PROBLEM DESCRIPTION | Quote exactly, and only, the lines from the one containing "I created github" through the end of the material below. Skip pictures.

(WORKING DATA Opens)

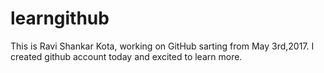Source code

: # learngithub

This is Ravi Shankar Kota, working on GitHub sarting from May 3rd,2017.
I created github account today and excited to learn more.
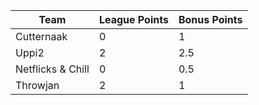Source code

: | Team              | League Points | Bonus Points |
| ----------------- | ------------- | ------------ |
| Cutternaak        | 0             | 1            |
| Uppi2             | 2             | 2.5          |
| Netflicks & Chill | 0             | 0.5          |
| Throwjan          | 2             | 1            |
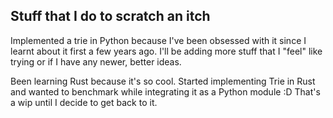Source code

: ## Stuff that I do to scratch an itch

Implemented a trie in Python because I've been obsessed with it since I learnt about it first a few years ago. I'll be adding more stuff that I "feel" like trying or if I have any newer, better ideas.

Been learning Rust because it's so cool. Started implementing Trie in Rust and wanted to benchmark while integrating it as a Python module :D That's a wip until I decide to get back to it.
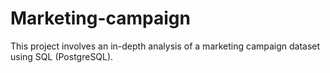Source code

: # Marketing-campaign
This project involves an in-depth analysis of a marketing campaign dataset using SQL (PostgreSQL).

(WORKING DATA Closes)

RESPONSE TO THIS TASK |
I created github account today and excited to learn more.
Source code

: | Team              | League Points | Bonus Points |
| ----------------- | ------------- | ------------ |
| Cutternaak        | 0             | 1            |
| Uppi2             | 2             | 2.5          |
| Netflicks & Chill | 0             | 0.5          |
| Throwjan          | 2             | 1            |
Source code

: ## Stuff that I do to scratch an itch

Implemented a trie in Python because I've been obsessed with it since I learnt about it first a few years ago. I'll be adding more stuff that I "feel" like trying or if I have any newer, better ideas.

Been learning Rust because it's so cool. Started implementing Trie in Rust and wanted to benchmark while integrating it as a Python module :D That's a wip until I decide to get back to it.
Source code

: # Marketing-campaign
This project involves an in-depth analysis of a marketing campaign dataset using SQL (PostgreSQL).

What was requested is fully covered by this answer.